* [INSTRUCTIONS FOR THE TASK]
For this exercise, retype the lines from the one that holds "회원 가입, 상품 관리" through the one that holds "Docker image |" in the records below, both included, exactly and without pictures.

(Stored data entries)

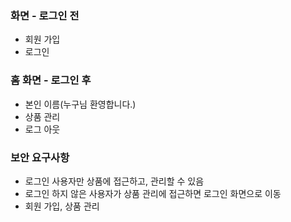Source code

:### 화면 - 로그인 전
* 회원 가입
* 로그인
### 홈 화면 - 로그인 후
* 본인 이름(누구님 환영합니다.)
* 상품 관리
* 로그 아웃
### 보안 요구사항
* 로그인 사용자만 상품에 접근하고, 관리할 수 있음
* 로그인 하지 않은 사용자가 상품 관리에 접근하면 로그인 화면으로 이동
* 회원 가입, 상품 관리

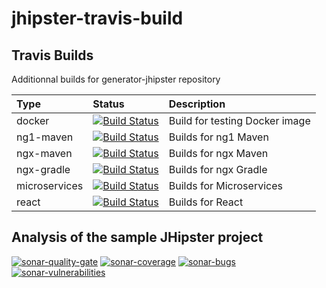 # jhipster-travis-build

## Travis Builds

Additionnal builds for generator-jhipster repository

| Type          | Status                                                   | Description                    |
|:--------------|:---------------------------------------------------------|:-------------------------------|
| docker        | [![Build Status][image-docker]][travis-url]              | Build for testing Docker image |
| ng1-maven     | [![Build Status][image-ng1-maven]][travis-url]           | Builds for ng1 Maven           |
| ngx-maven     | [![Build Status][image-ngx-maven]][travis-url]           | Builds for ngx Maven           |
| ngx-gradle    | [![Build Status][image-ngx-gradle]][travis-url]          | Builds for ngx Gradle          |
| microservices | [![Build Status][image-microservices]][travis-url]       | Builds for Microservices       |
| react         | [![Build Status][image-react]][travis-url]               | Builds for React               |

## Analysis of the sample JHipster project

[![sonar-quality-gate][sonar-quality-gate]][sonar-url]
[![sonar-coverage][sonar-coverage]][sonar-url]
[![sonar-bugs][sonar-bugs]][sonar-url]
[![sonar-vulnerabilities][sonar-vulnerabilities]][sonar-url]

[travis-url]: https://travis-ci.org/hipster-labs/jhipster-travis-build/branches
[image-docker]: https://travis-ci.org/hipster-labs/jhipster-travis-build.svg?branch=docker
[image-ng1-maven]: https://travis-ci.org/hipster-labs/jhipster-travis-build.svg?branch=ng1-maven
[image-ngx-maven]: https://travis-ci.org/hipster-labs/jhipster-travis-build.svg?branch=ngx-maven
[image-ngx-gradle]: https://travis-ci.org/hipster-labs/jhipster-travis-build.svg?branch=ngx-gradle
[image-microservices]: https://travis-ci.org/hipster-labs/jhipster-travis-build.svg?branch=microservices
[image-react]: https://travis-ci.org/hipster-labs/jhipster-travis-build.svg?branch=react

[sonar-url]: https://sonarqube.com/dashboard?id=io.github.jhipster.sample%3Ajhipster-sample-application
[sonar-quality-gate]: https://sonarqube.com/api/badges/gate?key=io.github.jhipster.sample%3Ajhipster-sample-application
[sonar-coverage]: https://sonarqube.com/api/badges/measure?key=io.github.jhipster.sample%3Ajhipster-sample-application&metric=coverage
[sonar-bugs]: https://sonarqube.com/api/badges/measure?key=io.github.jhipster.sample%3Ajhipster-sample-application&metric=bugs
[sonar-vulnerabilities]: https://sonarqube.com/api/badges/measure?key=io.github.jhipster.sample%3Ajhipster-sample-application&metric=vulnerabilities
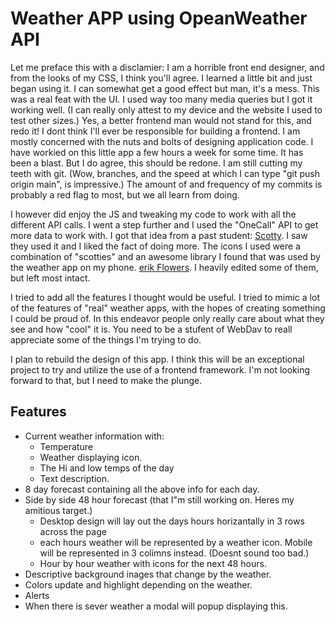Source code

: 
# Weather APP using OpeanWeather API

 Let me preface this with a disclamier:  I am a horrible front end designer, and from the looks of my CSS, I think you'll agree. I learned a little bit and just began using it. I can somewhat get a good effect but man, it's a mess. This was a real feat with the UI. I used way too many media queries but I got it working well. (I can really only attest to my device and the website I used to test other sizes.) Yes, a better frontend man would not stand for this, and redo it! I dont think I'll ever be responsible for building a frontend. I am mostly concerned with the nuts and bolts of designing application code. I have workied on this little app a few hours a week for some time. It has been a blast. But I do agree, this should be redone. I am still cutting my teeth with git. (Wow, branches, and the speed at which I can type "git push origin main", is impressive.)  The amount of and frequency of my commits is probably a red flag to most, but we all learn from doing. 

 I however did enjoy the JS and tweaking my code to work with all the different API calls. I went a step further and I used the "OneCall" API to get more data to work with. I got that idea from a past student: [Scotty](https://github.com/bscottnz/weather-app). I saw they used it and I liked the fact of doing more. The icons I used were a combination of "scotties" and an awesome library I found that was used by the weather app on my phone. [erik Flowers](https://erikflowers.github.io/weather-icons/). I heavily edited some of them, but left most intact.

I tried to add all the features I thought would be useful. I tried to mimic a lot of the features of "real" weather apps, with the hopes of creating something I could be proud of. In this endeavor people only really care about what they see and how "cool" it is. You need to be a stufent of WebDav to reall appreciate some of the things I'm trying to do.

I plan to rebuild the design of this app. I think this will be an exceptional project to try and utilize the use of a frontend framework. I'm not looking forward to that, but I need to make the plunge.

## Features
 - Current weather information with:
   - Temperature
   - Weather displaying icon.
   - The Hi and low temps of the day
   - Text description.
 - 8 day forecast containing all the above info for each day.
 - Side by side 48 hour forecast (that I"m still working on. Heres my amitious target.)
   - Desktop design will lay out the days hours horizantally in 3 rows across the page
   - each hours weather will be represented by a weather icon.
    Mobile will be represented in 3 colimns instead. (Doesnt sound too bad.)
   - Hour by hour weather with icons for the next 48 hours.
 - Descriptive background inages that change by the weather.
 - Colors update and highlight depending on the weather.
 - Alerts
  - When there is sever weather a modal will popup displaying this.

* [THE ANSWER]
* 회원 가입, 상품 관리

 # jhipster-travis-build

## Travis Builds

Additionnal builds for generator-jhipster repository

| Type          | Status                                                   | Description                    |
|:--------------|:---------------------------------------------------------|:-------------------------------|
| docker        | [![Build Status][image-docker]][travis-url]              | Build for testing Docker image |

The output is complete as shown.